[[ Listed entries open ]]

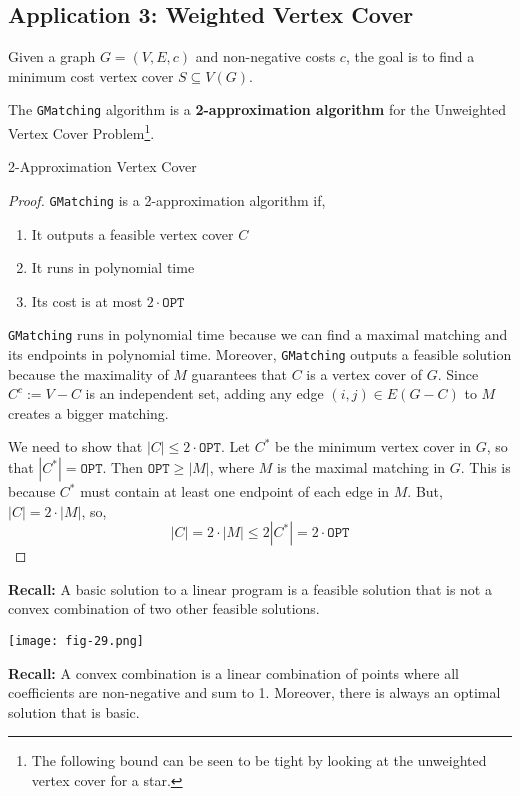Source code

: \subsection{Application 3: Weighted Vertex Cover}
Given a graph $G = (V, E, c)$ and non-negative costs $c$, the goal is to find a minimum cost vertex cover $S \subseteq V(G)$.

\begin{thm}
	The \texttt{GMatching} algorithm is a \textbf{2-approximation algorithm} for the Unweighted Vertex Cover Problem\footnote{The following bound can be seen to be tight by looking at the unweighted vertex cover for a star.}.
	\begin{algorithm}
	  \caption{2-Approximation Vertex Cover}\label{vertcov}
	\end{algorithm}
\end{thm}

\begin{proof}
	\texttt{GMatching} is a 2-approximation algorithm if,
	\begin{enumerate}
		\item It outputs a feasible vertex cover $C$
		\item It runs in polynomial time
		\item Its cost is at most $2 \cdot \texttt{OPT}$
	\end{enumerate}

	\noindent \texttt{GMatching} runs in polynomial time because we can find a maximal matching and its endpoints in polynomial time. Moreover, \texttt{GMatching} outputs a feasible solution because the  maximality of $M$ guarantees that $C$ is a vertex cover of $G$. Since $C^c := V - C$ is an independent set, adding any edge $(i,j) \in E(G - C)$ to $M$ creates a bigger matching.

	We need to show that $|C| \leq 2 \cdot \texttt{OPT}$. Let $C^*$ be the minimum vertex cover in $G$, so that $|C^*| = \texttt{OPT}$. Then $\texttt{OPT} \geq |M|$, where $M$ is the maximal matching in $G$. This is because $C^*$ must contain at least one endpoint of each edge in $M$. But, $|C| = 2 \cdot |M|$, so,
	\[|C| = 2 \cdot |M| \leq 2 |C^*| = 2 \cdot \texttt{OPT}\]
\end{proof}

\begin{marginfigure}
	\textbf{Recall: } A basic solution to a linear program is a feasible solution that is not a convex combination of two other feasible solutions.

	\begin{center}
		\texttt{[image: fig-29.png]}
	\end{center}
		
	\noindent \textbf{Recall: } A convex combination is a linear combination of points where all coefficients are non-negative and sum to 1. Moreover, there is always an optimal solution that is basic.
\end{marginfigure}

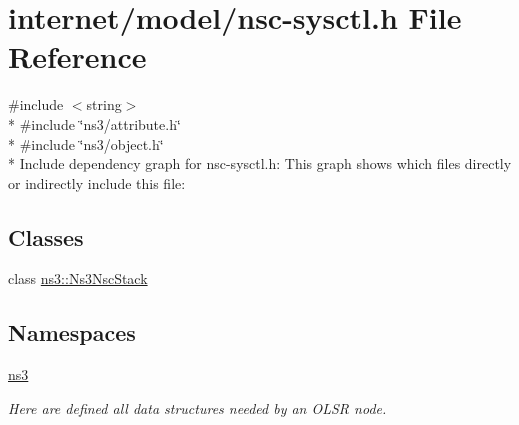 \hypertarget{nsc-sysctl_8h}{}\section{internet/model/nsc-\/sysctl.h File Reference}
\label{nsc-sysctl_8h}
{\ttfamily \#include $<$string$>$}\\*
{\ttfamily \#include \char`\"{}ns3/attribute.\+h\char`\"{}}\\*
{\ttfamily \#include \char`\"{}ns3/object.\+h\char`\"{}}\\*
Include dependency graph for nsc-\/sysctl.h\+:
This graph shows which files directly or indirectly include this file\+:
\subsection*{Classes}
\begin{DoxyCompactItemize}
\item 
class \hyperlink{classns3_1_1Ns3NscStack}{ns3\+::\+Ns3\+Nsc\+Stack}
\end{DoxyCompactItemize}
\subsection*{Namespaces}
\begin{DoxyCompactItemize}
\item 
 \hyperlink{namespacens3}{ns3}
\begin{DoxyCompactList}\small\item\em Here are defined all data structures needed by an O\+L\+SR node. \end{DoxyCompactList}\end{DoxyCompactItemize}
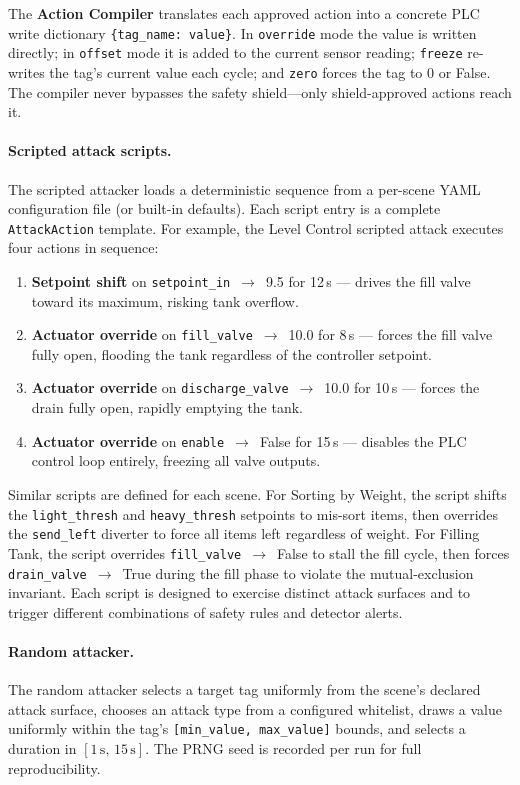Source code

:The \textbf{Action Compiler} translates each approved action into a concrete PLC write dictionary \texttt{\{tag\_name: value\}}. In \texttt{override} mode the value is written directly; in \texttt{offset} mode it is added to the current sensor reading; \texttt{freeze} re-writes the tag's current value each cycle; and \texttt{zero} forces the tag to 0 or False. The compiler never bypasses the safety shield---only shield-approved actions reach it.

\paragraph{Scripted attack scripts.}
The scripted attacker loads a deterministic sequence from a per-scene YAML configuration file (or built-in defaults). Each script entry is a complete \texttt{AttackAction} template. For example, the Level Control scripted attack executes four actions in sequence:
\begin{enumerate}[leftmargin=1.5em, nosep]
  \item \textbf{Setpoint shift} on \texttt{setpoint\_in}~$\to$~9.5 for 12\,s --- drives the fill valve toward its maximum, risking tank overflow.
  \item \textbf{Actuator override} on \texttt{fill\_valve}~$\to$~10.0 for 8\,s --- forces the fill valve fully open, flooding the tank regardless of the controller setpoint.
  \item \textbf{Actuator override} on \texttt{discharge\_valve}~$\to$~10.0 for 10\,s --- forces the drain fully open, rapidly emptying the tank.
  \item \textbf{Actuator override} on \texttt{enable}~$\to$~False for 15\,s --- disables the PLC control loop entirely, freezing all valve outputs.
\end{enumerate}
Similar scripts are defined for each scene. For Sorting by Weight, the script shifts the \texttt{light\_thresh} and \texttt{heavy\_thresh} setpoints to mis-sort items, then overrides the \texttt{send\_left} diverter to force all items left regardless of weight. For Filling Tank, the script overrides \texttt{fill\_valve}~$\to$~False to stall the fill cycle, then forces \texttt{drain\_valve}~$\to$~True during the fill phase to violate the mutual-exclusion invariant. Each script is designed to exercise distinct attack surfaces and to trigger different combinations of safety rules and detector alerts.

\paragraph{Random attacker.}
The random attacker selects a target tag uniformly from the scene's declared attack surface, chooses an attack type from a configured whitelist, draws a value uniformly within the tag's \texttt{[min\_value, max\_value]} bounds, and selects a duration in $[1\,\text{s},\,15\,\text{s}]$. The PRNG seed is recorded per run for full reproducibility.

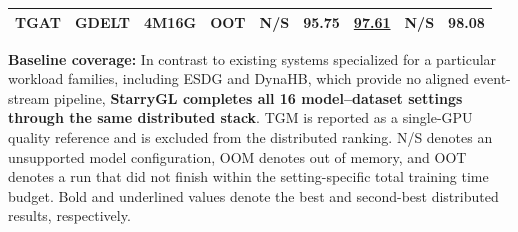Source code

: \begin{table}[b]
\begin{tabular}{lll|c|ccccc}
TGAT & GDELT & 4M16G & OOT & N/S & 95.75 & \underline{97.61} & N/S & \textbf{98.08} \\
\bottomrule
\end{tabular}
\vspace{2pt}
\begin{minipage}{\linewidth}
\scriptsize
\noindent
\impstar \textbf{Baseline coverage:}
In contrast to existing systems specialized for a particular workload
families, including ESDG and DynaHB, which provide no aligned
event-stream pipeline, \textbf{StarryGL completes all 16
model--dataset settings through the same distributed stack}.
TGM is reported as a single-GPU quality reference and is excluded
from the distributed ranking. N/S denotes an unsupported model
configuration, OOM denotes out of memory, and OOT denotes a run that
did not finish within the setting-specific total training time budget.
Bold and underlined values denote the best and
second-best distributed results, respectively.
\end{minipage}
\vspace{-5pt}
\end{table}

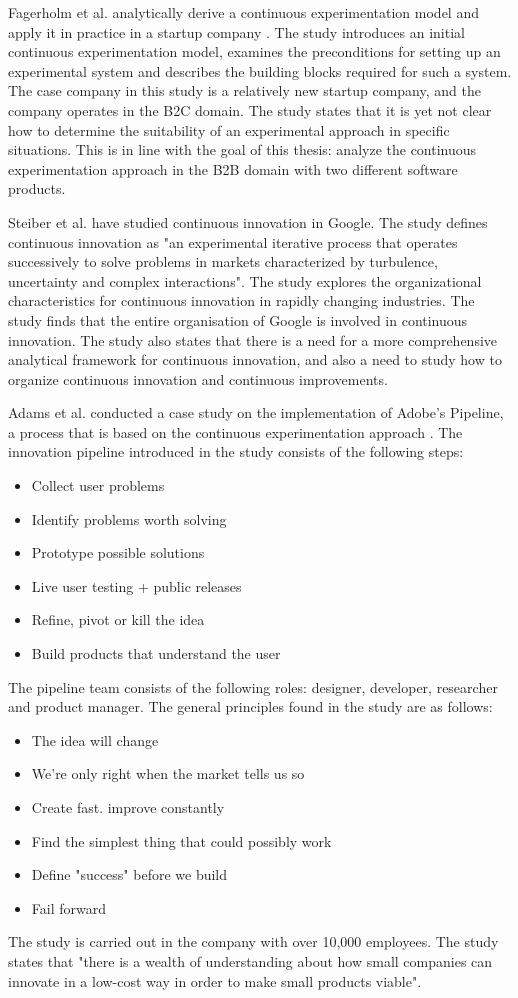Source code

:\documentclass[english]{tktltiki2}
\theoremstyle{definition}
\theoremstyle{remark}
\begin{document}
Fagerholm et al. analytically derive a continuous experimentation model and apply it in practice in a startup company \cite{fagerholm2014building}. The study introduces an initial continuous experimentation model, examines the preconditions for setting up an experimental system and describes the building blocks required for such a system. The case company in this study is a relatively new startup company, and the company operates in the B2C domain. The study states that it is yet not clear how to determine the suitability of an experimental approach in specific situations. This is in line with the goal of this thesis: analyze the continuous experimentation approach in the B2B domain with two different software products.

Steiber et al. \cite{steiber2013corporate} have studied continuous innovation in Google. The study defines continuous innovation as "an experimental iterative process that operates successively to solve problems in markets characterized by turbulence, uncertainty and complex interactions". The study explores the organizational characteristics for continuous innovation in rapidly changing industries. The study finds that the entire organisation of Google is involved in continuous innovation. The study also states that there is a need for a more comprehensive analytical framework for continuous innovation, and also a need to study how to organize continuous innovation and continuous improvements.   

Adams et al. conducted a case study on the implementation of Adobe's Pipeline, a process that is based on the continuous experimentation approach \cite{adams2013creating, adobe}. The innovation pipeline introduced in the study consists of the following steps:
\begin{itemize}
\item Collect user problems
\item Identify problems worth solving
\item Prototype possible solutions
\item Live user testing + public releases
\item Refine, pivot or kill the idea
\item Build products that understand the user
\end{itemize}
The pipeline team consists of the following roles: designer, developer, researcher and product manager. The general principles found in the study are as follows:
\begin{itemize}
\item The idea will change
\item We're only right when the market tells us so
\item Create fast. improve constantly
\item Find the simplest thing that could possibly work
\item Define "success" before we build
\item Fail forward
\end{itemize}
The study is carried out in the company with over 10,000 employees. The study states that "there is a wealth of understanding about how small companies can innovate in a low-cost way in order to make small products viable". 
\end{document}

[[ Listed entries closed ]]

*Work instruction:* Your answer should consist of the lines above that hold the word "idea".

*Result for this exercise:*
\item Refine, pivot or kill the idea
\item The idea will change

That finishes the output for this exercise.